Collected data

----

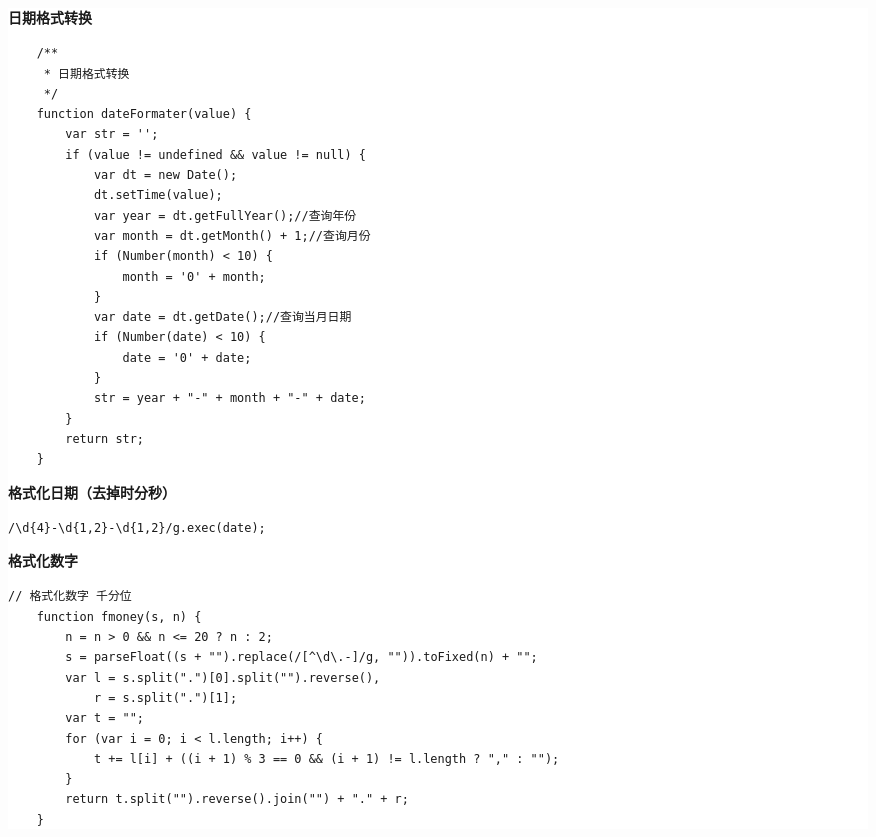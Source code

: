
 ```
```



**日期格式转换**

```
	/**
     * 日期格式转换
     */
    function dateFormater(value) {
        var str = '';
        if (value != undefined && value != null) {
            var dt = new Date();
            dt.setTime(value);
            var year = dt.getFullYear();//查询年份
            var month = dt.getMonth() + 1;//查询月份
            if (Number(month) < 10) {
                month = '0' + month;
            }
            var date = dt.getDate();//查询当月日期
            if (Number(date) < 10) {
                date = '0' + date;
            }
            str = year + "-" + month + "-" + date;
        }
        return str;
    }

```



**格式化日期（去掉时分秒）**

```
/\d{4}-\d{1,2}-\d{1,2}/g.exec(date);

```



**格式化数字**

```
// 格式化数字 千分位
    function fmoney(s, n) {
        n = n > 0 && n <= 20 ? n : 2;
        s = parseFloat((s + "").replace(/[^\d\.-]/g, "")).toFixed(n) + "";
        var l = s.split(".")[0].split("").reverse(),
            r = s.split(".")[1];
        var t = "";
        for (var i = 0; i < l.length; i++) {
            t += l[i] + ((i + 1) % 3 == 0 && (i + 1) != l.length ? "," : "");
        }
        return t.split("").reverse().join("") + "." + r;
    }

```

----

● **What you need to do**
If a line of the data above holds the string "return", count it, then give only the final number.

● **Solution below**
2